* **What to work on**: All lines from the one that contains "app.get('*', function(req, res)" through the final line of the entries must be repeated exactly. No other lines belong in the output.

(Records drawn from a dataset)
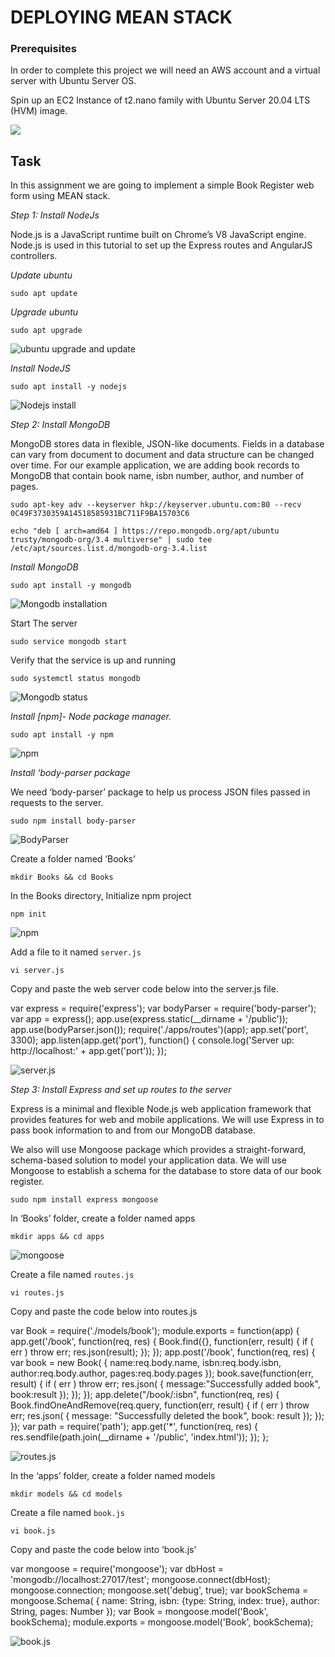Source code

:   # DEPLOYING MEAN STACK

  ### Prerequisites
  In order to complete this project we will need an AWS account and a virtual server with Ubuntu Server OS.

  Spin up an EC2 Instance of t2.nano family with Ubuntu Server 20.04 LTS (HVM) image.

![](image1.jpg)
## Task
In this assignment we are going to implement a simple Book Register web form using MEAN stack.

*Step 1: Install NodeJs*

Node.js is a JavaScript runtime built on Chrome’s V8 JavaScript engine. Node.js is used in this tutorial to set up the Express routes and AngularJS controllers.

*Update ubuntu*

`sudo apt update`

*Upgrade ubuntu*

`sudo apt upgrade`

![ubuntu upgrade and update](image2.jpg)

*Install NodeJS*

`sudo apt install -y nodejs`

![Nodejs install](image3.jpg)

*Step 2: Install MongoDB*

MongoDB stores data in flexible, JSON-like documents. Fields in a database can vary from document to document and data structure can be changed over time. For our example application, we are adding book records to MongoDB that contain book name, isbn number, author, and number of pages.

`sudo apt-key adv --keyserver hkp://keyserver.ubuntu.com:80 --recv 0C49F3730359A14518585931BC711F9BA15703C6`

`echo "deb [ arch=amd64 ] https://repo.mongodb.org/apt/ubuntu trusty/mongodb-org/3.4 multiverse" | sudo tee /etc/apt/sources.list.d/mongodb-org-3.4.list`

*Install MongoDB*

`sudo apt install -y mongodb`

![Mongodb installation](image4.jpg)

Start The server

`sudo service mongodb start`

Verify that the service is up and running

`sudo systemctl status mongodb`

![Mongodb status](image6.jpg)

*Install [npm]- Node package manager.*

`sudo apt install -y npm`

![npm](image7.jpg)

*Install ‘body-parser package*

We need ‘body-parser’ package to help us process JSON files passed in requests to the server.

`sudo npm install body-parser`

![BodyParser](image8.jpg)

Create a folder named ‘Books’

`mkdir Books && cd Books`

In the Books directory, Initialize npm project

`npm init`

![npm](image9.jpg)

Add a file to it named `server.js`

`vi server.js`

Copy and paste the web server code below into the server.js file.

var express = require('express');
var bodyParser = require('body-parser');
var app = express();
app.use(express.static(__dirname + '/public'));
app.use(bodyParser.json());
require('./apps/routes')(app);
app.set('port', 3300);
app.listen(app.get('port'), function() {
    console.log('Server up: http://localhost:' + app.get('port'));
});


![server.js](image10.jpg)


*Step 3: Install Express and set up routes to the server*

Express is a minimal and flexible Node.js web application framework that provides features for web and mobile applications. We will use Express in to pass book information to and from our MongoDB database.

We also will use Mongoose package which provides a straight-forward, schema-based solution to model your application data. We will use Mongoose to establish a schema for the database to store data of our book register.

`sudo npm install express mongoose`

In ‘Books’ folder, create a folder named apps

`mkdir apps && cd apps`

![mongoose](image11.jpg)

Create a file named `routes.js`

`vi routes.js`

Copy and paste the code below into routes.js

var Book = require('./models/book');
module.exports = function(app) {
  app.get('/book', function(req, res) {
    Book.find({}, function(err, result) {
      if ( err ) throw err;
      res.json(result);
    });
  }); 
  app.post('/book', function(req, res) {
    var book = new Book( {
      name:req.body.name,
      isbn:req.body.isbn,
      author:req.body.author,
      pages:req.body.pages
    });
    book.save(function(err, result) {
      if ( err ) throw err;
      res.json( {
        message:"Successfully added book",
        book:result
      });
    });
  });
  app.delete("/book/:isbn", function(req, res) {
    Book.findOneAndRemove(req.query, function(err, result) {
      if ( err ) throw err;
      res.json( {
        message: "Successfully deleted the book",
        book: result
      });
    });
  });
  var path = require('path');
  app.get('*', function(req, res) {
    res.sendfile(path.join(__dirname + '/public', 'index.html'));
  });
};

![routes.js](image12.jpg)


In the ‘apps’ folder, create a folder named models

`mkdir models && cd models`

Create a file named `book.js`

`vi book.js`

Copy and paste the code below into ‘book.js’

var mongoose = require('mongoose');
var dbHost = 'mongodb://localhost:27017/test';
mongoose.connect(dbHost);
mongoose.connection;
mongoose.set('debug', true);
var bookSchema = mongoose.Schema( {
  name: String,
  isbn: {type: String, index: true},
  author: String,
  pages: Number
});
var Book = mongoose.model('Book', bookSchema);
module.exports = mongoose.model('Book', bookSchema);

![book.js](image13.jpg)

* **Result**:
  app.get('*', function(req, res) {
    res.sendfile(path.join(__dirname + '/public', 'index.html'));
  });
};

![routes.js](image12.jpg)


In the ‘apps’ folder, create a folder named models

`mkdir models && cd models`

Create a file named `book.js`

`vi book.js`

Copy and paste the code below into ‘book.js’

var mongoose = require('mongoose');
var dbHost = 'mongodb://localhost:27017/test';
mongoose.connect(dbHost);
mongoose.connection;
mongoose.set('debug', true);
var bookSchema = mongoose.Schema( {
  name: String,
  isbn: {type: String, index: true},
  author: String,
  pages: Number
});
var Book = mongoose.model('Book', bookSchema);
module.exports = mongoose.model('Book', bookSchema);

![book.js](image13.jpg)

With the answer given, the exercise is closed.